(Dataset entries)

•••

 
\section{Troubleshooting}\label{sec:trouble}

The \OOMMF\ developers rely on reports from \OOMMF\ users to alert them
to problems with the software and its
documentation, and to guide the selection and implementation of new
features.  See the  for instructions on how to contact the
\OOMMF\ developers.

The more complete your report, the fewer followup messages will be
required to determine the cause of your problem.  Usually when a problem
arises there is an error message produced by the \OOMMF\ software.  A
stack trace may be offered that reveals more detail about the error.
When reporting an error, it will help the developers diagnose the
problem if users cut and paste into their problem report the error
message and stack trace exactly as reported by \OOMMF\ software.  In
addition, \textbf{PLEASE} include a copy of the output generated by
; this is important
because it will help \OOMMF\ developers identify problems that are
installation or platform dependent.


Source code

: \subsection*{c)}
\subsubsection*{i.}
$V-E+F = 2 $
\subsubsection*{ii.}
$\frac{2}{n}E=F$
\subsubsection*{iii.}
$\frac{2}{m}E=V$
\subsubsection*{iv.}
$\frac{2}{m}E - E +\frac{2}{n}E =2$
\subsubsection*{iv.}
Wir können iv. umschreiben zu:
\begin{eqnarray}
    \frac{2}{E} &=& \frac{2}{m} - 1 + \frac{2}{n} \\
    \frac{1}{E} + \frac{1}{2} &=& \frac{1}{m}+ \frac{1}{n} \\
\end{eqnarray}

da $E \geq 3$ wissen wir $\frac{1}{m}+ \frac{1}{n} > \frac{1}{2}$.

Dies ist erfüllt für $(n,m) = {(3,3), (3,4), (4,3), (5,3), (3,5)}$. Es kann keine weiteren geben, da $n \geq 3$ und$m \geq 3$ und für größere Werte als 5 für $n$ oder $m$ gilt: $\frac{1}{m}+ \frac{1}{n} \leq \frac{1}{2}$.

•••

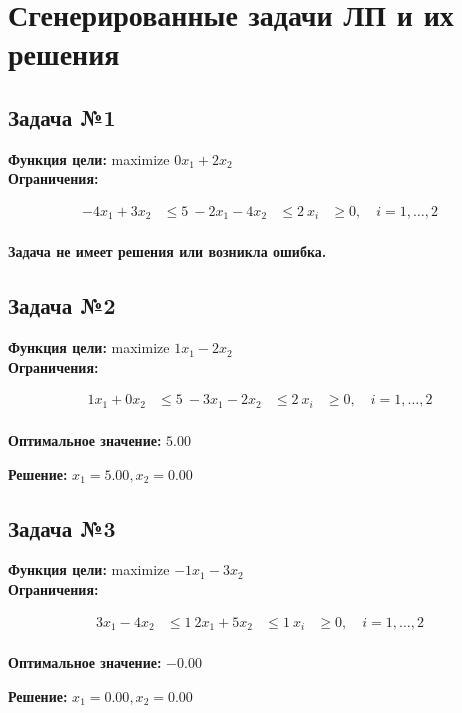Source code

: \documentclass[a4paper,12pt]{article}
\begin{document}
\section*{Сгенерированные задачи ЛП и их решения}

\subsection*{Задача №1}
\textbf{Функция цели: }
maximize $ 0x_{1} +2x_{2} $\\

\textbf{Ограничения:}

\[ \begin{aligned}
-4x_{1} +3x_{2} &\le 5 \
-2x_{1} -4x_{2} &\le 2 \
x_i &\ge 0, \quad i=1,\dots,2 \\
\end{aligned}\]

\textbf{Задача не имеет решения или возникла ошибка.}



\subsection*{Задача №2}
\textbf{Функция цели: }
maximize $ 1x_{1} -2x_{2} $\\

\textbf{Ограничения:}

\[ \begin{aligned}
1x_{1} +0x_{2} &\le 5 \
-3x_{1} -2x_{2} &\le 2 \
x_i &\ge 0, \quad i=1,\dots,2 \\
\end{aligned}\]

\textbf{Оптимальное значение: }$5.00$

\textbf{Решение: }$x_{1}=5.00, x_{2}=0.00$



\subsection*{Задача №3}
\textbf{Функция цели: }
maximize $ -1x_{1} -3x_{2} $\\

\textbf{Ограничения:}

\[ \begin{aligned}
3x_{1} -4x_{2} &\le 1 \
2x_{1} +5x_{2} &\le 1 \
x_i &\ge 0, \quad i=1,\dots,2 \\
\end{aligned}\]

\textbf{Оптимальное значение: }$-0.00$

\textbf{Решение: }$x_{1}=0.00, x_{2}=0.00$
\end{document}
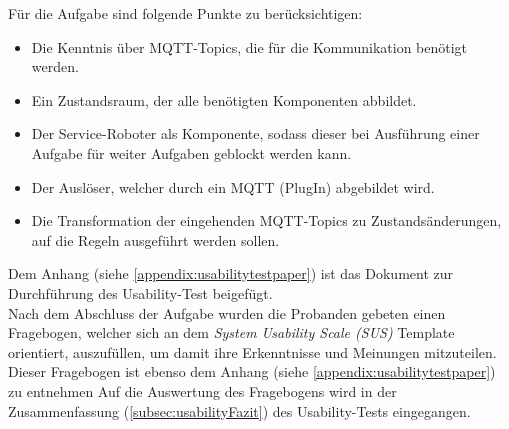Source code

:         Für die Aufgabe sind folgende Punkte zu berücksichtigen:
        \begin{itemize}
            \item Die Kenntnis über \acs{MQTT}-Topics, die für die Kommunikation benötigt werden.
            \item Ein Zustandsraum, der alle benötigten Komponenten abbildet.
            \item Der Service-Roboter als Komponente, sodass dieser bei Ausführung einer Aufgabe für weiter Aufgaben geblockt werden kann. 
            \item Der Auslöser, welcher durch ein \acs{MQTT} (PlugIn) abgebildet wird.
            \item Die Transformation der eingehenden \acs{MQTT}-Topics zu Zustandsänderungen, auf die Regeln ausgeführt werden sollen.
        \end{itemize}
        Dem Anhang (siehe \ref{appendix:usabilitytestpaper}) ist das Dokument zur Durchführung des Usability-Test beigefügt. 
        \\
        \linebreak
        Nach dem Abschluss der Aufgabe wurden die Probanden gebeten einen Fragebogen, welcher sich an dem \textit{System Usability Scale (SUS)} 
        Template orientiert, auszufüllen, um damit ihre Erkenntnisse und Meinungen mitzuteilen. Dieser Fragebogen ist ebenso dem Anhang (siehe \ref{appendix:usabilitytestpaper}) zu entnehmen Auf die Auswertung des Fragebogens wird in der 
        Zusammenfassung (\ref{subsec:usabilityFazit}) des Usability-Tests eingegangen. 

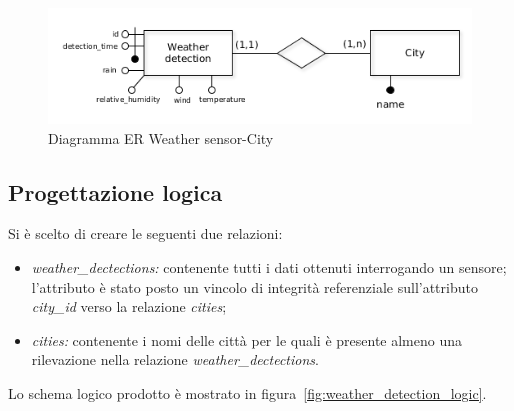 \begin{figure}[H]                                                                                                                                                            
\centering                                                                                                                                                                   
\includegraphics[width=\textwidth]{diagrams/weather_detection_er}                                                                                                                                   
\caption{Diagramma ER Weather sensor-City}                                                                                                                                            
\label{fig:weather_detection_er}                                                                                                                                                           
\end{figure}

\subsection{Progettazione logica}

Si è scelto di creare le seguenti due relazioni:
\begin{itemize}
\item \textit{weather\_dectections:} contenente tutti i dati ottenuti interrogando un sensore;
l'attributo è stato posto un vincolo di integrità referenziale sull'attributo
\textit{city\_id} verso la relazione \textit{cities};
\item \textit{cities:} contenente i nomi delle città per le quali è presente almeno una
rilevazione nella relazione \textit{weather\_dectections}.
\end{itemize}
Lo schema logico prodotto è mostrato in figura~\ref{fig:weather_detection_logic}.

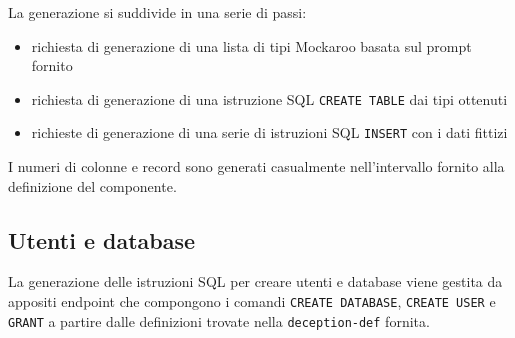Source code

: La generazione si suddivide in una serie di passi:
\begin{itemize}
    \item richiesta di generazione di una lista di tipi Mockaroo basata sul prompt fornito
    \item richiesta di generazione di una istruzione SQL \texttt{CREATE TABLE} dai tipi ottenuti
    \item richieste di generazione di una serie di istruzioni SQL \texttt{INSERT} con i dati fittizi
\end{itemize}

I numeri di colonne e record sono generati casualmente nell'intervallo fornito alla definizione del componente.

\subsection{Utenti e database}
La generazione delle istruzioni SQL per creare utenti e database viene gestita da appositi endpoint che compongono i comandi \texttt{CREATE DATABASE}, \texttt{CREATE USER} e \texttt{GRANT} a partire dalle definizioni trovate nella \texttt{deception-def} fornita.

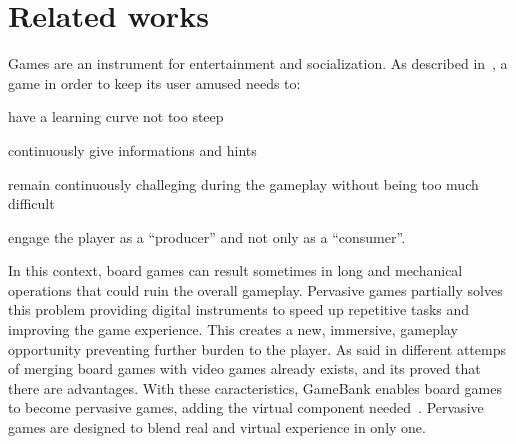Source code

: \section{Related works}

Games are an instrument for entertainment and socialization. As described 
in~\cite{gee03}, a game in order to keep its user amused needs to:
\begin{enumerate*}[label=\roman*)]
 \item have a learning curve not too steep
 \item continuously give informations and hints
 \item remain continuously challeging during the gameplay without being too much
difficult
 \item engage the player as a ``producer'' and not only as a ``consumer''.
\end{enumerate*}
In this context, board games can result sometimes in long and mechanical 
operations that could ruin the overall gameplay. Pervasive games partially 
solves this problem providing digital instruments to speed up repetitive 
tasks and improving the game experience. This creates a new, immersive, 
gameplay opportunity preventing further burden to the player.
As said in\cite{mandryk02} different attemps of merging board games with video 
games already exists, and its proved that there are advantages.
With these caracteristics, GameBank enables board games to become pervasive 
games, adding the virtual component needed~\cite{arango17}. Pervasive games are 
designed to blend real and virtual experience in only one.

•••

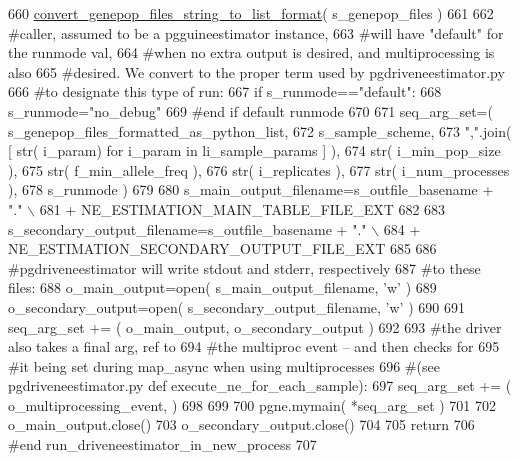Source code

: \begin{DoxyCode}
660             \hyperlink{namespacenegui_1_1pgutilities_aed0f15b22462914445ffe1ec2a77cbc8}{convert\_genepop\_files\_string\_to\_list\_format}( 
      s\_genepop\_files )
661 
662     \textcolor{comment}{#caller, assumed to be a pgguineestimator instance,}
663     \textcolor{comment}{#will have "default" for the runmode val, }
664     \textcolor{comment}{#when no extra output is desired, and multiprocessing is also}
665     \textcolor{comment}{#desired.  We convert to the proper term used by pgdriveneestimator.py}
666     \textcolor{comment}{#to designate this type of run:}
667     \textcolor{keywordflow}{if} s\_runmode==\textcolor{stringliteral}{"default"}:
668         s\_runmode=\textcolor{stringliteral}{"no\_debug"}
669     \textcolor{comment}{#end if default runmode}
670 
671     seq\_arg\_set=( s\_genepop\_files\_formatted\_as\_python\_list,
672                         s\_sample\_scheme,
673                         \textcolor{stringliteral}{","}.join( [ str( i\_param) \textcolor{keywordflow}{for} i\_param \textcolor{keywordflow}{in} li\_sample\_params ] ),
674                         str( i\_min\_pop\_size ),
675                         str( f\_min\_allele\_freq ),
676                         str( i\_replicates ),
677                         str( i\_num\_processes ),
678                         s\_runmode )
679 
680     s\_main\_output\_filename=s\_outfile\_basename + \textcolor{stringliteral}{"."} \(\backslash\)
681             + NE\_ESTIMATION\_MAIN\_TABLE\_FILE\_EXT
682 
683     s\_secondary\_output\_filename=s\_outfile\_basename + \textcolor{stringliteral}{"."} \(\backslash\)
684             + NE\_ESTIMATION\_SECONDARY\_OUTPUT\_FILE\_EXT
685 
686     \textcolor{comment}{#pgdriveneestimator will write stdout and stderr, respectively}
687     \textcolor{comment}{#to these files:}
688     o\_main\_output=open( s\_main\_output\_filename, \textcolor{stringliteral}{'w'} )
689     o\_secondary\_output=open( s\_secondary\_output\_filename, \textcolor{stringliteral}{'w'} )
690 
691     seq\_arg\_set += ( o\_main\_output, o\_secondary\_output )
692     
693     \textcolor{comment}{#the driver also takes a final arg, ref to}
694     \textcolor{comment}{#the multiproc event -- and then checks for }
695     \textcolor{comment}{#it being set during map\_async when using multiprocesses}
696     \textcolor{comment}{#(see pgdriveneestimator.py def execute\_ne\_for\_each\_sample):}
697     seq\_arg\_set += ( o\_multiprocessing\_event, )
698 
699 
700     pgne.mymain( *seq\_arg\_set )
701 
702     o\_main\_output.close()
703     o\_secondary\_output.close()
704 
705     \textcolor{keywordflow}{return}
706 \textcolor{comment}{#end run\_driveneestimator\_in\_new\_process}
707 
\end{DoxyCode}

•••

> [What this task involves]
Using the data above, give again exactly the lines starting at the one holding "La generazione delle" and ending at the one holding "With these caracteristics, GameBank", inclusive, and nothing more. Omit the pictures.

> [Result of this exercise]
La generazione delle istruzioni SQL per creare utenti e database viene gestita da appositi endpoint che compongono i comandi \texttt{CREATE DATABASE}, \texttt{CREATE USER} e \texttt{GRANT} a partire dalle definizioni trovate nella \texttt{deception-def} fornita.

Source code

: \section{Related works}

Games are an instrument for entertainment and socialization. As described 
in~\cite{gee03}, a game in order to keep its user amused needs to:
\begin{enumerate*}[label=\roman*)]
 \item have a learning curve not too steep
 \item continuously give informations and hints
 \item remain continuously challeging during the gameplay without being too much
difficult
 \item engage the player as a ``producer'' and not only as a ``consumer''.
\end{enumerate*}
In this context, board games can result sometimes in long and mechanical 
operations that could ruin the overall gameplay. Pervasive games partially 
solves this problem providing digital instruments to speed up repetitive 
tasks and improving the game experience. This creates a new, immersive, 
gameplay opportunity preventing further burden to the player.
As said in\cite{mandryk02} different attemps of merging board games with video 
games already exists, and its proved that there are advantages.
With these caracteristics, GameBank enables board games to become pervasive 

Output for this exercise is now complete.